Task requirements: Where does the word "Sets" show up in the records? Copy every line that has it.
───── Data provided
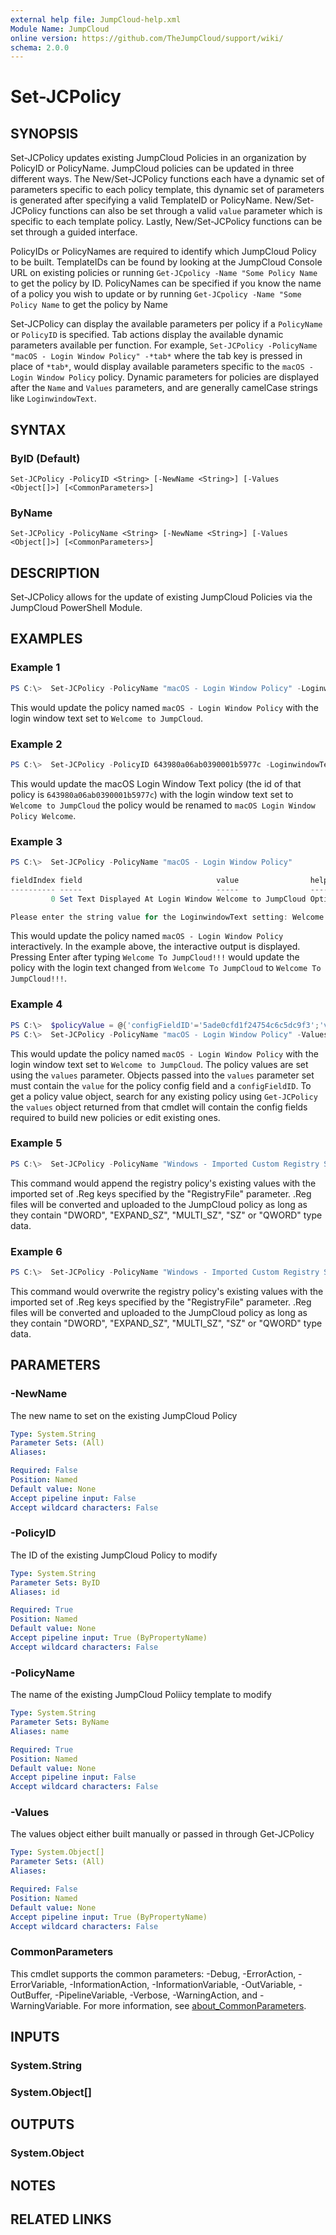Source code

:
 ```yaml
---
external help file: JumpCloud-help.xml
Module Name: JumpCloud
online version: https://github.com/TheJumpCloud/support/wiki/
schema: 2.0.0
---
```


# Set-JCPolicy

## SYNOPSIS

Set-JCPolicy updates existing JumpCloud Policies in an organization by PolicyID or PolicyName. JumpCloud policies can be updated in three different ways. The New/Set-JCPolicy functions each have a dynamic set of parameters specific to each policy template, this dynamic set of parameters is generated after specifying a valid TemplateID or PolicyName. New/Set-JCPolicy functions can also be set through a valid `value` parameter which is specific to each template policy. Lastly, New/Set-JCPolicy functions can be set through a guided interface.

PolicyIDs or PolicyNames are required to identify which JumpCloud Policy to be built. TemplateIDs can be found by looking at the JumpCloud Console URL on existing policies or running `Get-JCpolicy -Name "Some Policy Name` to get the policy by ID. PolicyNames can be specified if you know the name of a policy you wish to update or by running `Get-JCpolicy -Name "Some Policy Name` to get the policy by Name

Set-JCPolicy can display the available parameters per policy if a `PolicyName` or `PolicyID` is specified. Tab actions display the available dynamic parameters available per function. For example, `Set-JCPolicy -PolicyName "macOS - Login Window Policy" -*tab*` where the tab key is pressed in place of `*tab*`, would display available parameters specific to the `macOS - Login Window Policy` policy. Dynamic parameters for policies are displayed after the `Name` and `Values` parameters, and are generally camelCase strings like `LoginwindowText`.

## SYNTAX

### ByID (Default)
```
Set-JCPolicy -PolicyID <String> [-NewName <String>] [-Values <Object[]>] [<CommonParameters>]
```

### ByName
```
Set-JCPolicy -PolicyName <String> [-NewName <String>] [-Values <Object[]>] [<CommonParameters>]
```

## DESCRIPTION

Set-JCPolicy allows for the update of existing JumpCloud Policies via the JumpCloud PowerShell Module.

## EXAMPLES

### Example 1

```powershell
PS C:\>  Set-JCPolicy -PolicyName "macOS - Login Window Policy" -LoginwindowText "Welcome to JumpCloud"
```

This would update the policy named `macOS - Login Window Policy` with the login window text set to `Welcome to JumpCloud`.

### Example 2

```powershell
PS C:\>  Set-JCPolicy -PolicyID 643980a06ab0390001b5977c -LoginwindowText "Welcome to JumpCloud" -NewName "macOS Login Window Policy Welcome"
```

This would update the macOS Login Window Text policy (the id of that policy is `643980a06ab0390001b5977c`) with the login window text set to `Welcome to JumpCloud` the policy would be renamed to `macOS Login Window Policy Welcome`.

### Example 3

```powershell
PS C:\>  Set-JCPolicy -PolicyName "macOS - Login Window Policy"

fieldIndex field                              value                helpMessage
---------- -----                              -----                -----------
         0 Set Text Displayed At Login Window Welcome to JumpCloud Optional text to display on the login window.

Please enter the string value for the LoginwindowText setting: Welcome To JumpCloud!!!
```

This would update the policy named `macOS - Login Window Policy` interactively. In the example above, the interactive output is displayed. Pressing Enter after typing `Welcome To JumpCloud!!!` would update the policy with the login text changed from `Welcome To JumpCloud` to `Welcome To JumpCloud!!!`.

### Example 4

```powershell
PS C:\>  $policyValue = @{'configFieldID'='5ade0cfd1f24754c6c5dc9f3';'value'='Welcome To JumpCloud'}
PS C:\>  Set-JCPolicy -PolicyName "macOS - Login Window Policy" -Values $policyValue
```

This would update the policy named `macOS - Login Window Policy` with the login window text set to `Welcome to JumpCloud`. The policy values are set using the `values` parameter. Objects passed into the `values` parameter set must contain the `value` for the policy config field and a `configFieldID`. To get a policy value object, search for any existing policy using `Get-JCPolicy` the `values` object returned from that cmdlet will contain the config fields required to build new policies or edit existing ones.

### Example 5

```powershell
PS C:\>  Set-JCPolicy -PolicyName "Windows - Imported Custom Registry Settings" -RegistryFile "/path/to/registryFile.reg"
```

This command would append the registry policy's existing values with the imported set of .Reg keys specified by the "RegistryFile" parameter. .Reg files will be converted and uploaded to the JumpCloud policy as long as they contain "DWORD", "EXPAND_SZ", "MULTI_SZ", "SZ" or "QWORD" type data.

### Example 6

```powershell
PS C:\>  Set-JCPolicy -PolicyName "Windows - Imported Custom Registry Settings" -RegistryFile "/path/to/registryFile.reg" -RegistryOverwrite
```

This command would overwrite the registry policy's existing values with the imported set of .Reg keys specified by the "RegistryFile" parameter. .Reg files will be converted and uploaded to the JumpCloud policy as long as they contain "DWORD", "EXPAND_SZ", "MULTI_SZ", "SZ" or "QWORD" type data.

## PARAMETERS

### -NewName

The new name to set on the existing JumpCloud Policy

```yaml
Type: System.String
Parameter Sets: (All)
Aliases:

Required: False
Position: Named
Default value: None
Accept pipeline input: False
Accept wildcard characters: False
```

### -PolicyID

The ID of the existing JumpCloud Policy to modify

```yaml
Type: System.String
Parameter Sets: ByID
Aliases: id

Required: True
Position: Named
Default value: None
Accept pipeline input: True (ByPropertyName)
Accept wildcard characters: False
```

### -PolicyName

The name of the existing JumpCloud Poliicy template to modify

```yaml
Type: System.String
Parameter Sets: ByName
Aliases: name

Required: True
Position: Named
Default value: None
Accept pipeline input: False
Accept wildcard characters: False
```

### -Values

The values object either built manually or passed in through Get-JCPolicy

```yaml
Type: System.Object[]
Parameter Sets: (All)
Aliases:

Required: False
Position: Named
Default value: None
Accept pipeline input: True (ByPropertyName)
Accept wildcard characters: False
```

### CommonParameters
This cmdlet supports the common parameters: -Debug, -ErrorAction, -ErrorVariable, -InformationAction, -InformationVariable, -OutVariable, -OutBuffer, -PipelineVariable, -Verbose, -WarningAction, and -WarningVariable. For more information, see [about_CommonParameters](http://go.microsoft.com/fwlink/?LinkID=113216).

## INPUTS

### System.String
### System.Object[]
## OUTPUTS

### System.Object
## NOTES

## RELATED LINKS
──────────
Answer section:
Parameter Sets: (All)
Parameter Sets: ByID
Parameter Sets: ByName
Parameter Sets: (All)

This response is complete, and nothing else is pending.